The semi-variogram is the more common form to visualise spatial autocorrelation for those used to GIS and kriging, rather than spatial regression models.

Just like the correlogram, there are several implementations in R (adespatial, automap, ctmm, fields, geoR/geoRglm, georob, gstat, nlme, RandomFields, rtop, sm, spatial, SpatialExtremes, to name only a few).

library(fields)
VG <- vgram(loc = d222[, 1:2], y = residuals(fglm), N = 20, dmax = 1)
plot(VG, las = 1)
Figure: Variogram of model residuals.

Figure: Variogram of model residuals.

The distance where the semi-variogram levels off (around 0.3 or so) should be the same as where the correlogram hits 0, i.e. the range of spatial autocorrelation. This is more difficult to see here.

Global Moran’s I

One can compute Moran’s I for the entire data, based on the neighbourhood (or distance) matrix. Again, plenty of implementations exist, differing in the way the neighbourhood is set up. We use one of the fastest:

library(ape)
## 
## Attaching package: 'ape'
## The following object is masked from 'package:ncf':
## 
##     mantel.test
## The following objects are masked from 'package:raster':
## 
##     rotate, zoom
Dists <- as.matrix(dist(d222[, 1:2]))
diag(Dists) <- 0  #distances on diagonal must be set to 0
Moran.I(residuals(fglm), Dists)
## $observed
## [1] -0.01890117
## 
## $expected
## [1] -0.0006253909
## 
## $sd
## [1] 0.000507135
## 
## $p.value
## [1] 2.180356e-284

This indicates that the model residuals of the GLM still carry a significant amount of spatial autocorrelation.

Map of residuals

Since the data are spatial, we can plot a map. A map of residuals typically gives us a feeling for the degree of clumping, and may also indicate which additional variable may be useful in the model.

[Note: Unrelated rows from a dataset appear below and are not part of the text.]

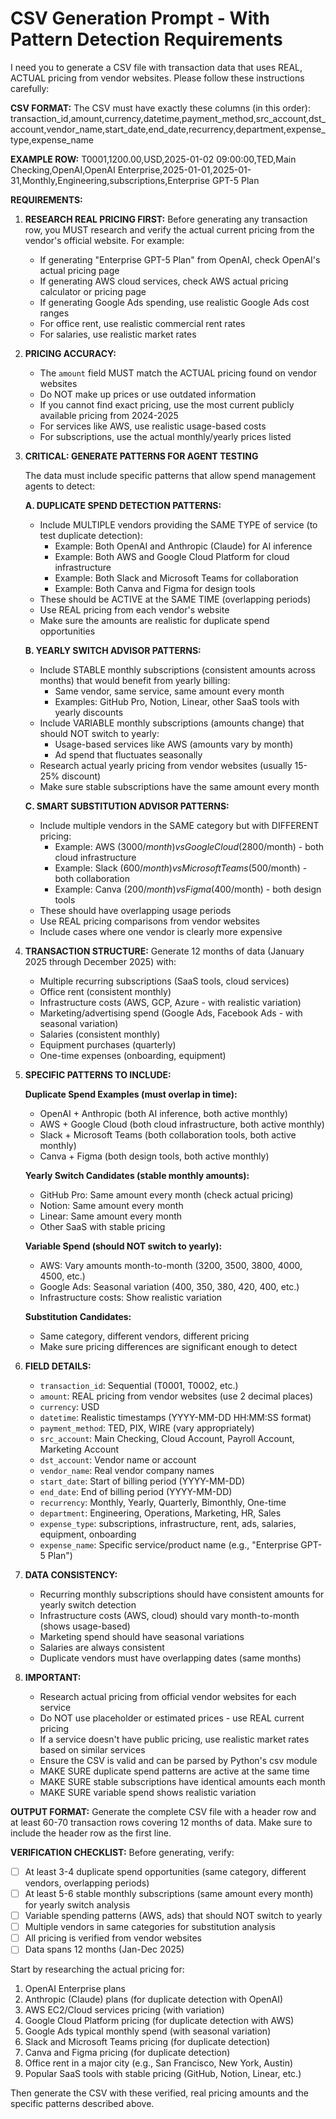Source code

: # CSV Generation Prompt - With Pattern Detection Requirements

I need you to generate a CSV file with transaction data that uses REAL, ACTUAL pricing from vendor websites. Please follow these instructions carefully:

**CSV FORMAT:**
The CSV must have exactly these columns (in this order):
transaction_id,amount,currency,datetime,payment_method,src_account,dst_account,vendor_name,start_date,end_date,recurrency,department,expense_type,expense_name

**EXAMPLE ROW:**
T0001,1200.00,USD,2025-01-02 09:00:00,TED,Main Checking,OpenAI,OpenAI Enterprise,2025-01-01,2025-01-31,Monthly,Engineering,subscriptions,Enterprise GPT-5 Plan

**REQUIREMENTS:**

1. **RESEARCH REAL PRICING FIRST:**
   Before generating any transaction row, you MUST research and verify the actual current pricing from the vendor's official website. For example:
   - If generating "Enterprise GPT-5 Plan" from OpenAI, check OpenAI's actual pricing page
   - If generating AWS cloud services, check AWS actual pricing calculator or pricing page
   - If generating Google Ads spending, use realistic Google Ads cost ranges
   - For office rent, use realistic commercial rent rates
   - For salaries, use realistic market rates

2. **PRICING ACCURACY:**
   - The `amount` field MUST match the ACTUAL pricing found on vendor websites
   - Do NOT make up prices or use outdated information
   - If you cannot find exact pricing, use the most current publicly available pricing from 2024-2025
   - For services like AWS, use realistic usage-based costs
   - For subscriptions, use the actual monthly/yearly prices listed

3. **CRITICAL: GENERATE PATTERNS FOR AGENT TESTING**

   The data must include specific patterns that allow spend management agents to detect:

   **A. DUPLICATE SPEND DETECTION PATTERNS:**
   - Include MULTIPLE vendors providing the SAME TYPE of service (to test duplicate detection):
     * Example: Both OpenAI and Anthropic (Claude) for AI inference
     * Example: Both AWS and Google Cloud Platform for cloud infrastructure
     * Example: Both Slack and Microsoft Teams for collaboration
     * Example: Both Canva and Figma for design tools
   - These should be ACTIVE at the SAME TIME (overlapping periods)
   - Use REAL pricing from each vendor's website
   - Make sure the amounts are realistic for duplicate spend opportunities

   **B. YEARLY SWITCH ADVISOR PATTERNS:**
   - Include STABLE monthly subscriptions (consistent amounts across months) that would benefit from yearly billing:
     * Same vendor, same service, same amount every month
     * Examples: GitHub Pro, Notion, Linear, other SaaS tools with yearly discounts
   - Include VARIABLE monthly subscriptions (amounts change) that should NOT switch to yearly:
     * Usage-based services like AWS (amounts vary by month)
     * Ad spend that fluctuates seasonally
   - Research actual yearly pricing from vendor websites (usually 15-25% discount)
   - Make sure stable subscriptions have the same amount every month

   **C. SMART SUBSTITUTION ADVISOR PATTERNS:**
   - Include multiple vendors in the SAME category but with DIFFERENT pricing:
     * Example: AWS ($3000/month) vs Google Cloud ($2800/month) - both cloud infrastructure
     * Example: Slack ($600/month) vs Microsoft Teams ($500/month) - both collaboration
     * Example: Canva ($200/month) vs Figma ($400/month) - both design tools
   - These should have overlapping usage periods
   - Use REAL pricing comparisons from vendor websites
   - Include cases where one vendor is clearly more expensive

4. **TRANSACTION STRUCTURE:**
   Generate 12 months of data (January 2025 through December 2025) with:
   - Multiple recurring subscriptions (SaaS tools, cloud services)
   - Office rent (consistent monthly)
   - Infrastructure costs (AWS, GCP, Azure - with realistic variation)
   - Marketing/advertising spend (Google Ads, Facebook Ads - with seasonal variation)
   - Salaries (consistent monthly)
   - Equipment purchases (quarterly)
   - One-time expenses (onboarding, equipment)

5. **SPECIFIC PATTERNS TO INCLUDE:**

   **Duplicate Spend Examples (must overlap in time):**
   - OpenAI + Anthropic (both AI inference, both active monthly)
   - AWS + Google Cloud (both cloud infrastructure, both active monthly)
   - Slack + Microsoft Teams (both collaboration tools, both active monthly)
   - Canva + Figma (both design tools, both active monthly)

   **Yearly Switch Candidates (stable monthly amounts):**
   - GitHub Pro: Same amount every month (check actual pricing)
   - Notion: Same amount every month
   - Linear: Same amount every month
   - Other SaaS with stable pricing

   **Variable Spend (should NOT switch to yearly):**
   - AWS: Vary amounts month-to-month (3200, 3500, 3800, 4000, 4500, etc.)
   - Google Ads: Seasonal variation (400, 350, 380, 420, 400, etc.)
   - Infrastructure costs: Show realistic variation

   **Substitution Candidates:**
   - Same category, different vendors, different pricing
   - Make sure pricing differences are significant enough to detect

6. **FIELD DETAILS:**
   - `transaction_id`: Sequential (T0001, T0002, etc.)
   - `amount`: REAL pricing from vendor websites (use 2 decimal places)
   - `currency`: USD
   - `datetime`: Realistic timestamps (YYYY-MM-DD HH:MM:SS format)
   - `payment_method`: TED, PIX, WIRE (vary appropriately)
   - `src_account`: Main Checking, Cloud Account, Payroll Account, Marketing Account
   - `dst_account`: Vendor name or account
   - `vendor_name`: Real vendor company names
   - `start_date`: Start of billing period (YYYY-MM-DD)
   - `end_date`: End of billing period (YYYY-MM-DD)
   - `recurrency`: Monthly, Yearly, Quarterly, Bimonthly, One-time
   - `department`: Engineering, Operations, Marketing, HR, Sales
   - `expense_type`: subscriptions, infrastructure, rent, ads, salaries, equipment, onboarding
   - `expense_name`: Specific service/product name (e.g., "Enterprise GPT-5 Plan")

7. **DATA CONSISTENCY:**
   - Recurring monthly subscriptions should have consistent amounts for yearly switch detection
   - Infrastructure costs (AWS, cloud) should vary month-to-month (shows usage-based)
   - Marketing spend should have seasonal variations
   - Salaries are always consistent
   - Duplicate vendors must have overlapping dates (same months)

8. **IMPORTANT:**
   - Research actual pricing from official vendor websites for each service
   - Do NOT use placeholder or estimated prices - use REAL current pricing
   - If a service doesn't have public pricing, use realistic market rates based on similar services
   - Ensure the CSV is valid and can be parsed by Python's csv module
   - MAKE SURE duplicate spend patterns are active at the same time
   - MAKE SURE stable subscriptions have identical amounts each month
   - MAKE SURE variable spend shows realistic variation

**OUTPUT FORMAT:**
Generate the complete CSV file with a header row and at least 60-70 transaction rows covering 12 months of data. Make sure to include the header row as the first line.

**VERIFICATION CHECKLIST:**
Before generating, verify:
- [ ] At least 3-4 duplicate spend opportunities (same category, different vendors, overlapping periods)
- [ ] At least 5-6 stable monthly subscriptions (same amount every month) for yearly switch analysis
- [ ] Variable spending patterns (AWS, ads) that should NOT switch to yearly
- [ ] Multiple vendors in same categories for substitution analysis
- [ ] All pricing is verified from vendor websites
- [ ] Data spans 12 months (Jan-Dec 2025)

Start by researching the actual pricing for:
1. OpenAI Enterprise plans
2. Anthropic (Claude) plans (for duplicate detection with OpenAI)
3. AWS EC2/Cloud services pricing (with variation)
4. Google Cloud Platform pricing (for duplicate detection with AWS)
5. Google Ads typical monthly spend (with seasonal variation)
6. Slack and Microsoft Teams pricing (for duplicate detection)
7. Canva and Figma pricing (for duplicate detection)
8. Office rent in a major city (e.g., San Francisco, New York, Austin)
9. Popular SaaS tools with stable pricing (GitHub, Notion, Linear, etc.)

Then generate the CSV with these verified, real pricing amounts and the specific patterns described above.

The simplest way to map residuals we already encountered:

levelplot(residuals(fglm) ~ Lon + Lat, data = d222)
Figure: Map of model residuals. This should, in an ideal world, show no pattern at all, neither gradients nor clustering. In this case, the clustering is very similar as in the raw data, although differently arranged. Clearly the GLM does not remove the spatial autocorrelation to any noticeable extent (see previous figures).

Figure: Map of model residuals. This should, in an ideal world, show no pattern at all, neither gradients nor clustering. In this case, the clustering is very similar as in the raw data, although differently arranged. Clearly the GLM does not remove the spatial autocorrelation to any noticeable extent (see previous figures).